Items listed in a dataset.

★ ★ ★ ★

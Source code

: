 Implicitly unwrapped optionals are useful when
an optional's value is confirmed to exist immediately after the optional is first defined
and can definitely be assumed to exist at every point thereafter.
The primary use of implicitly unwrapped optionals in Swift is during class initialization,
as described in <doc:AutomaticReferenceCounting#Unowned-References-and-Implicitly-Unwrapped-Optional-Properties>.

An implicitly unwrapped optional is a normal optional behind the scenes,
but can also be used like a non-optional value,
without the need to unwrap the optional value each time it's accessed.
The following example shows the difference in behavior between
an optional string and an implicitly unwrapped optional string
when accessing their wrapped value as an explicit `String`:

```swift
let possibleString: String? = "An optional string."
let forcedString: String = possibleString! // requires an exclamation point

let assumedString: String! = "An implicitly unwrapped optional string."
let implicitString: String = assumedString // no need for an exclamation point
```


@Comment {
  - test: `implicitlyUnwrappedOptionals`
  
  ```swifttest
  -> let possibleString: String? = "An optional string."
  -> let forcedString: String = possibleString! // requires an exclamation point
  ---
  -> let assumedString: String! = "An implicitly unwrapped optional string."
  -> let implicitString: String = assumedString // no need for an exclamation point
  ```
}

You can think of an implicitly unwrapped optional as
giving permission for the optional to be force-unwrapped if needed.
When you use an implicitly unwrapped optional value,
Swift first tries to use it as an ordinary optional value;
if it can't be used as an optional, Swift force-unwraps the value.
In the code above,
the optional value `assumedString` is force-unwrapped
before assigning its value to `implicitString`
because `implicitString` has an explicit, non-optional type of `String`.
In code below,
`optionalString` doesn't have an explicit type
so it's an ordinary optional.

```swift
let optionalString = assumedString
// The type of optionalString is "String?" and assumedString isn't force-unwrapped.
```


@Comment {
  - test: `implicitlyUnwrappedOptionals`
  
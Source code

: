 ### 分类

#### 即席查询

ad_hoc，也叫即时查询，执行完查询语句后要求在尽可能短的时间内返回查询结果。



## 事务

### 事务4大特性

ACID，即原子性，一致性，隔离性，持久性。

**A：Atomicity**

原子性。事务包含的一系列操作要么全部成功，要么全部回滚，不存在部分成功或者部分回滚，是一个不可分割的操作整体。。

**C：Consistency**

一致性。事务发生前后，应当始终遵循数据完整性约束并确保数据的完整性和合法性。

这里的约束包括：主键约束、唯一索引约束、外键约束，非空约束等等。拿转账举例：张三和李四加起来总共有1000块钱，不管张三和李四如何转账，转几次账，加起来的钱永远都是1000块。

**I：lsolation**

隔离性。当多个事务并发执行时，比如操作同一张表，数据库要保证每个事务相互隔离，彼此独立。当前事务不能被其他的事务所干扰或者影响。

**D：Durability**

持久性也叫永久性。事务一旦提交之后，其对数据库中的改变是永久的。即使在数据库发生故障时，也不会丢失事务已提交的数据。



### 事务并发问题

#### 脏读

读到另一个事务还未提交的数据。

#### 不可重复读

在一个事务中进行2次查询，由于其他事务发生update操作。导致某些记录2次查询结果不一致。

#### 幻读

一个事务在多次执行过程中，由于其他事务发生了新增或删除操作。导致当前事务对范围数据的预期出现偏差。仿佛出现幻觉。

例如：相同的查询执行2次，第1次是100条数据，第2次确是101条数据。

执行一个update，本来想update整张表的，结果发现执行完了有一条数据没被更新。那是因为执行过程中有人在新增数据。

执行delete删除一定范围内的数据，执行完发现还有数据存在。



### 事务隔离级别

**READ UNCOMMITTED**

★ ★ ★ ★

The problem. Scan the data above for the string "value" and copy each line where it appears.

Task response.
an optional's value is confirmed to exist immediately after the optional is first defined
but can also be used like a non-optional value,
without the need to unwrap the optional value each time it's accessed.
when accessing their wrapped value as an explicit `String`:
When you use an implicitly unwrapped optional value,
Swift first tries to use it as an ordinary optional value;
if it can't be used as an optional, Swift force-unwraps the value.
the optional value `assumedString` is force-unwrapped
before assigning its value to `implicitString`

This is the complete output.